I wonder that people did not mention the most dangerous reason.

If there is no cash and every transaction need an account, you can harass, threaten or even bankrupt political opponents. If every good must be bought with electronic money and the government forces the bank to lock the account, even friends and family cannot give you money. So you either must go back to exchange goods 1:1 (with notable losses) or you need to buy goods on the account of others. Then it could happen that their accounts are also locked..erm, that their accounts may experience currently some problems with transactions which are purely technical and will be settled some time in the future. These problems have nothing, absolutely nothing to do with their support for persons.

This problem already exists: Whistleblower organizations are denied Paypal and bank services to lock them out of support. I also heard that at least in the US porn providers have really trouble to get a bank account.

It is also insidious because the complexity of electronic accounts allows many loopholes to deny the service. Even if a judge orders the bank to pay, the bank can always claim that those problems are simply technical and unintentional.

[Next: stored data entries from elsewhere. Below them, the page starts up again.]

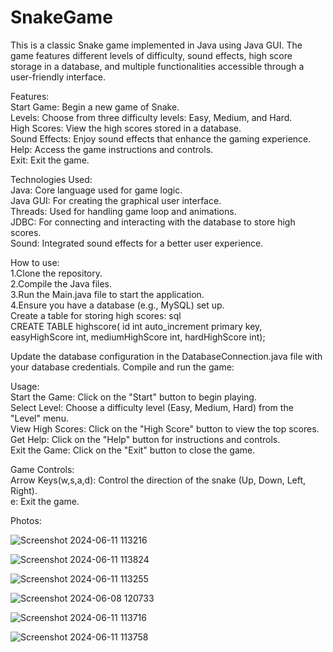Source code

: # SnakeGame

This is a classic Snake game implemented in Java using Java GUI. The game features different levels of difficulty, sound effects, high score storage in a database, and multiple functionalities accessible through a user-friendly interface.

Features:       
Start Game: Begin a new game of Snake.                          
Levels: Choose from three difficulty levels: Easy, Medium, and Hard.          
High Scores: View the high scores stored in a database.  
Sound Effects: Enjoy sound effects that enhance the gaming experience.     
Help: Access the game instructions and controls.             
Exit: Exit the game.             

Technologies Used:     
Java: Core language used for game logic.      
Java GUI: For creating the graphical user interface.    
Threads: Used for handling game loop and animations.    
JDBC: For connecting and interacting with the database to store high scores.      
Sound: Integrated sound effects for a better user experience.     

How to use:     
1.Clone the repository.     
2.Compile the Java files.    
3.Run the Main.java file to start the application.     
4.Ensure you have a database (e.g., MySQL) set up.      
  Create a table for storing high scores:
  sql    
  CREATE TABLE highscore(
  id int auto_increment primary key,
  easyHighScore int,
  mediumHighScore int,
  hardHighScore int);

Update the database configuration in the DatabaseConnection.java file with your database credentials.
Compile and run the game:

Usage:    
Start the Game: Click on the "Start" button to begin playing.    
Select Level: Choose a difficulty level (Easy, Medium, Hard) from the "Level" menu.   
View High Scores: Click on the "High Score" button to view the top scores.    
Get Help: Click on the "Help" button for instructions and controls.    
Exit the Game: Click on the "Exit" button to close the game.    

Game Controls:     
Arrow Keys(w,s,a,d): Control the direction of the snake (Up, Down, Left, Right).   
e: Exit the game.   

Photos:

![Screenshot 2024-06-11 113216](https://github.com/Arjun-Dalavayi/Practise/assets/159019136/181ccc58-38a4-4b03-8246-425d609b87a0)

![Screenshot 2024-06-11 113824](https://github.com/Arjun-Dalavayi/Practise/assets/159019136/6467af70-8812-4a81-b24b-8c7b0fdc8160)

![Screenshot 2024-06-11 113255](https://github.com/Arjun-Dalavayi/Practise/assets/159019136/6add0bd6-3f99-452c-b34a-a97a21438877)

![Screenshot 2024-06-08 120733](https://github.com/Arjun-Dalavayi/Practise/assets/159019136/8ea72407-1196-4a39-af7f-b68a759b4cf8)

![Screenshot 2024-06-11 113716](https://github.com/Arjun-Dalavayi/Practise/assets/159019136/5591cbb8-3804-4620-9483-44d9ba1a55b0)

![Screenshot 2024-06-11 113758](https://github.com/Arjun-Dalavayi/Practise/assets/159019136/5063e9c7-5f46-4fa7-8386-efc9bcbb4120)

I also like to add that you cannot easily escape the situation. Whatever you want to use to leave the country costs money (the sole exception is walking by foot or using a bicycle) and even if you leave, you likely lose your lifelong savings which allow you to live unimpended in the new home. If every country switches to electronic, you are completely screwed.

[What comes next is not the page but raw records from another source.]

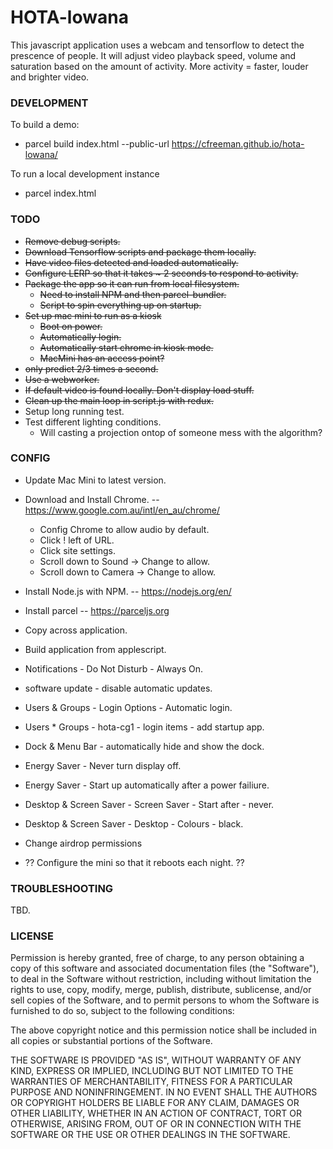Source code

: # HOTA-lowana

This javascript application uses a webcam and tensorflow to detect
the prescence of people. It will adjust video playback speed, volume and saturation based on the amount of activity. More activity = faster, louder and brighter video.

### DEVELOPMENT

To build a demo:
* parcel build index.html --public-url https://cfreeman.github.io/hota-lowana/

To run a local development instance
* parcel index.html

### TODO
* ~~Remove debug scripts.~~
* ~~Download Tensorflow scripts and package them locally.~~
* ~~Have video files detected and loaded automatically.~~
* ~~Configure LERP so that it takes ~ 2 seconds to respond to activity.~~
* ~~Package the app so it can run from local filesystem.~~
	* ~~Need to install NPM and then parcel-bundler.~~
	* ~~Script to spin everything up on startup.~~
* ~~Set up mac mini to run as a kiosk~~
	* ~~Boot on power.~~
	* ~~Automatically login.~~
	* ~~Automatically start chrome in kiosk mode.~~
	* ~~MacMini has an access point?~~
* ~~only predict 2/3 times a second.~~
* ~~Use a webworker.~~
* ~~If default video is found locally. Don't display load stuff.~~
* ~~Clean up the main loop in script.js with redux.~~
* Setup long running test.
* Test different lighting conditions.
	* Will casting a projection ontop of someone mess with the algorithm?

### CONFIG
* Update Mac Mini to latest version.

* Download and Install Chrome. -- https://www.google.com.au/intl/en_au/chrome/
	* Config Chrome to allow audio by default.
	* Click ! left of URL.
	* Click site settings.
	* Scroll down to Sound -> Change to allow.
	* Scroll down to Camera -> Change to allow.
* Install Node.js with NPM. -- https://nodejs.org/en/
* Install parcel -- https://parceljs.org
* Copy across application.
* Build application from applescript.

* Notifications - Do Not Disturb - Always On.
* software update - disable automatic updates.
* Users & Groups - Login Options - Automatic login.
* Users * Groups - hota-cg1 - login items - add startup app.
* Dock & Menu Bar - automatically hide and show the dock.
* Energy Saver - Never turn display off.
* Energy Saver - Start up automatically after a power failiure.
* Desktop & Screen Saver - Screen Saver - Start after - never.
* Desktop & Screen Saver - Desktop - Colours - black.
* Change airdrop permissions
* ?? Configure the mini so that it reboots each night. ??

### TROUBLESHOOTING

TBD.

### LICENSE
Permission is hereby granted, free of charge, to any person obtaining a copy of this software and associated documentation files (the "Software"), to deal in the Software without restriction, including without limitation the rights to use, copy, modify, merge, publish, distribute, sublicense, and/or sell copies of the Software, and to permit persons to whom the Software is furnished to do so, subject to the following conditions:

The above copyright notice and this permission notice shall be included in all copies or substantial portions of the Software.

THE SOFTWARE IS PROVIDED "AS IS", WITHOUT WARRANTY OF ANY KIND, EXPRESS OR IMPLIED, INCLUDING BUT NOT LIMITED TO THE WARRANTIES OF MERCHANTABILITY, FITNESS FOR A PARTICULAR PURPOSE AND NONINFRINGEMENT. IN NO EVENT SHALL THE AUTHORS OR COPYRIGHT HOLDERS BE LIABLE FOR ANY CLAIM, DAMAGES OR OTHER LIABILITY, WHETHER IN AN ACTION OF CONTRACT, TORT OR OTHERWISE, ARISING FROM, OUT OF OR IN CONNECTION WITH THE SOFTWARE OR THE USE OR OTHER DEALINGS IN THE SOFTWARE.

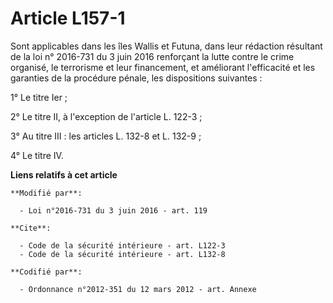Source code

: # Article L157-1

Sont applicables dans les îles Wallis et Futuna, dans leur rédaction résultant de la loi n° 2016-731 du 3 juin 2016
renforçant la lutte contre le crime organisé, le terrorisme et leur financement, et améliorant l'efficacité et les garanties
de la procédure pénale, les dispositions suivantes : 

1° Le titre Ier ; 

2° Le titre II, à l'exception de l'article L. 122-3 ; 

3° Au titre III : les articles L. 132-8 et L. 132-9 ; 

4° Le titre IV.

**Liens relatifs à cet article**

	**Modifié par**:

	  - Loi n°2016-731 du 3 juin 2016 - art. 119

	**Cite**:

	  - Code de la sécurité intérieure - art. L122-3
	  - Code de la sécurité intérieure - art. L132-8

	**Codifié par**:

	  - Ordonnance n°2012-351 du 12 mars 2012 - art. Annexe

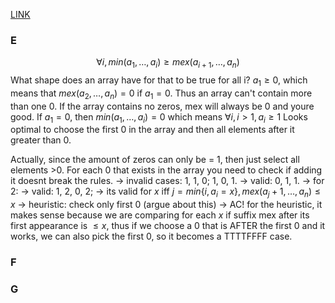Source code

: [LINK](https://codeforces.com/contest/2067)

### E
$$\forall i, min(a_1, \ldots, a_i) \geq mex(a_{i+1}, \ldots, a_n)$$
What shape does an array have for that to be true for all i?
$a_1 \geq 0$, which means that $mex(a_2, \ldots, a_n) = 0$ if $a_1=0$. Thus an array can't contain more than one 0. If the array contains no zeros, mex will always be 0 and youre good.
If $a_1 = 0$, then $min(a_1, \ldots, a_i) = 0$ which means $\forall i, i > 1, a_i \geq 1$
Looks optimal to choose the first 0 in the array and then all elements after it greater than 0.

Actually, since the amount of zeros can only be = 1, then just select all elements >0.
For each 0 that exists in the array you need to check if adding it doesnt break the rules.
-> invalid cases: 1, 1, 0; 1, 0, 1.
-> valid: 0, 1, 1.
-> for 2:
-> valid: 1, 2, 0, 2;
-> its valid for $x$ iff $j=min\{i, a_i = x\}, mex(a_j + 1, \ldots, a_n) \leq x$ 
-> heuristic: check only first 0 (argue about this)
-> AC!
for the heuristic, it makes sense because we are comparing for each $x$ if suffix mex after its first appearance is $\leq x$, thus if we choose a 0 that is AFTER the first 0 and it works, we can also pick the first 0, so it becomes a TTTTFFFF case.
### F
### G
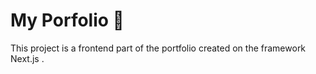 # My Porfolio 💎

This project is a frontend part of the portfolio created on the framework Next.js .

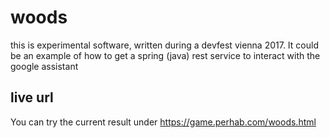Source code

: # woods

this is experimental software, written during a devfest vienna 2017. It could be an example of how to get a spring (java) rest service to interact with the google assistant

## live url
You can try the current result under https://game.perhab.com/woods.html
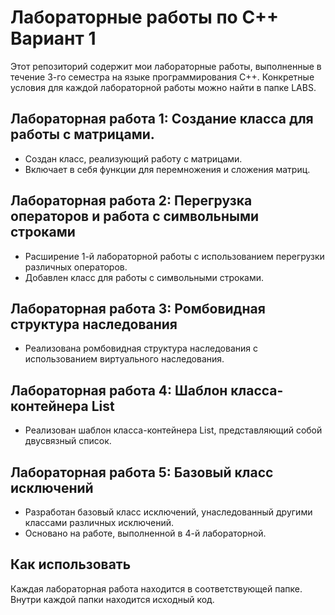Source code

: # Лабораторные работы по C++ Вариант 1

Этот репозиторий содержит мои лабораторные работы, выполненные в течение 3-го семестра на языке программирования C++. Конкретные условия для каждой лабораторной работы можно найти в папке LABS.

## Лабораторная работа 1: Создание класса для работы с матрицами.

- Создан класс, реализующий работу с матрицами.
- Включает в себя функции для перемножения и сложения матриц.

## Лабораторная работа 2: Перегрузка операторов и работа с символьными строками

- Расширение 1-й лабораторной работы с использованием перегрузки различных операторов.
- Добавлен класс для работы с символьными строками.

## Лабораторная работа 3: Ромбовидная структура наследования

- Реализована ромбовидная структура наследования с использованием виртуального наследования.

## Лабораторная работа 4: Шаблон класса-контейнера List

- Реализован шаблон класса-контейнера List, представляющий собой двусвязный список.

## Лабораторная работа 5: Базовый класс исключений

- Разработан базовый класс исключений, унаследованный другими классами различных исключений.
- Основано на работе, выполненной в 4-й лабораторной.

## Как использовать

Каждая лабораторная работа находится в соответствующей папке. Внутри каждой папки находится исходный код.
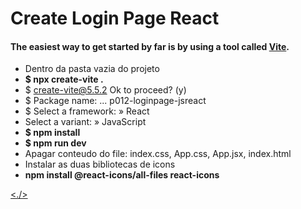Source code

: # Create Login Page React

#### The easiest way to get started by far is by using a tool called [Vite](https://vitejs.dev/).

- Dentro da pasta vazia do projeto
- **$ npx create-vite .**
- $ create-vite@5.5.2 Ok to proceed? (y)
- $ Package name: ... p012-loginpage-jsreact
- $ Select a framework: » React
- Select a variant: » JavaScript
- **$ npm install**
- **$ npm run dev**
- Apagar conteudo do file: index.css, App.css, App.jsx, index.html
- Instalar as duas bibliotecas de icons
- **npm install @react-icons/all-files react-icons**

[<./>](__https://www.youtube.com/watch?v=300AFps_XoY&t=927s)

ADDITION: This concerns not only specific political positions, it concerns everyone. The problem is that banks are still in the private sector and are very prone to be influenced by many people: the government, protesters and influential people. So it can happen to anyone who offended the wrong people with his/her opinion...left, right, black, white, Jew, Christian, Muslim...whatever. So do not claim that your specific subgroup is specifically targeted.

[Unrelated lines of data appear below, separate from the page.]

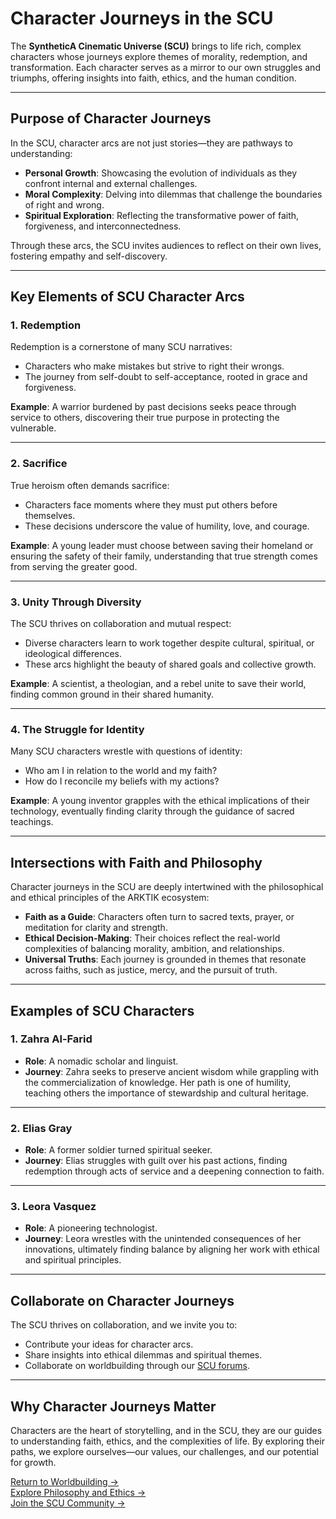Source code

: # **Character Journeys in the SCU**

The **SyntheticA Cinematic Universe (SCU)** brings to life rich, complex characters whose journeys explore themes of morality, redemption, and transformation. Each character serves as a mirror to our own struggles and triumphs, offering insights into faith, ethics, and the human condition.

---

## **Purpose of Character Journeys**

In the SCU, character arcs are not just stories—they are pathways to understanding:
- **Personal Growth**: Showcasing the evolution of individuals as they confront internal and external challenges.
- **Moral Complexity**: Delving into dilemmas that challenge the boundaries of right and wrong.
- **Spiritual Exploration**: Reflecting the transformative power of faith, forgiveness, and interconnectedness.

Through these arcs, the SCU invites audiences to reflect on their own lives, fostering empathy and self-discovery.

---

## **Key Elements of SCU Character Arcs**

### **1. Redemption**
Redemption is a cornerstone of many SCU narratives:
- Characters who make mistakes but strive to right their wrongs.
- The journey from self-doubt to self-acceptance, rooted in grace and forgiveness.

**Example**: A warrior burdened by past decisions seeks peace through service to others, discovering their true purpose in protecting the vulnerable.

---

### **2. Sacrifice**
True heroism often demands sacrifice:
- Characters face moments where they must put others before themselves.
- These decisions underscore the value of humility, love, and courage.

**Example**: A young leader must choose between saving their homeland or ensuring the safety of their family, understanding that true strength comes from serving the greater good.

---

### **3. Unity Through Diversity**
The SCU thrives on collaboration and mutual respect:
- Diverse characters learn to work together despite cultural, spiritual, or ideological differences.
- These arcs highlight the beauty of shared goals and collective growth.

**Example**: A scientist, a theologian, and a rebel unite to save their world, finding common ground in their shared humanity.

---

### **4. The Struggle for Identity**
Many SCU characters wrestle with questions of identity:
- Who am I in relation to the world and my faith?
- How do I reconcile my beliefs with my actions?

**Example**: A young inventor grapples with the ethical implications of their technology, eventually finding clarity through the guidance of sacred teachings.

---

## **Intersections with Faith and Philosophy**

Character journeys in the SCU are deeply intertwined with the philosophical and ethical principles of the ARKTIK ecosystem:
- **Faith as a Guide**: Characters often turn to sacred texts, prayer, or meditation for clarity and strength.
- **Ethical Decision-Making**: Their choices reflect the real-world complexities of balancing morality, ambition, and relationships.
- **Universal Truths**: Each journey is grounded in themes that resonate across faiths, such as justice, mercy, and the pursuit of truth.

---

## **Examples of SCU Characters**

### **1. Zahra Al-Farid**
- **Role**: A nomadic scholar and linguist.
- **Journey**: Zahra seeks to preserve ancient wisdom while grappling with the commercialization of knowledge. Her path is one of humility, teaching others the importance of stewardship and cultural heritage.

---

### **2. Elias Gray**
- **Role**: A former soldier turned spiritual seeker.
- **Journey**: Elias struggles with guilt over his past actions, finding redemption through acts of service and a deepening connection to faith.

---

### **3. Leora Vasquez**
- **Role**: A pioneering technologist.
- **Journey**: Leora wrestles with the unintended consequences of her innovations, ultimately finding balance by aligning her work with ethical and spiritual principles.

---

## **Collaborate on Character Journeys**

The SCU thrives on collaboration, and we invite you to:
- Contribute your ideas for character arcs.
- Share insights into ethical dilemmas and spiritual themes.
- Collaborate on worldbuilding through our [SCU forums](../special_projects/codex_project/how_to_contribute.md).

---

## **Why Character Journeys Matter**

Characters are the heart of storytelling, and in the SCU, they are our guides to understanding faith, ethics, and the complexities of life. By exploring their paths, we explore ourselves—our values, our challenges, and our potential for growth.

[Return to Worldbuilding →](./index.md)  
[Explore Philosophy and Ethics →](./philosophy_and_ethics.md)  
[Join the SCU Community →](../ambassador_program/index.md)  
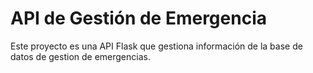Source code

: # API de Gestión de Emergencia

Este proyecto es una API Flask que gestiona información de la base de datos de gestion de emergencias.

The EU is at least partly aware of that and forced the banks (Directive 2014/92/EU, paragraph 31) that everyone (homeless, refugees inclusive etc.)

  • can create an account which cannot be denied or canceled later
  • is able to transfer money wirelessly to other accounts
  • can change later to other accounts with more functionality

This account is a deposit account, you cannot make debts and you don't get a credit card (which is in the EU no problem). But at least it allows to lead a normal life.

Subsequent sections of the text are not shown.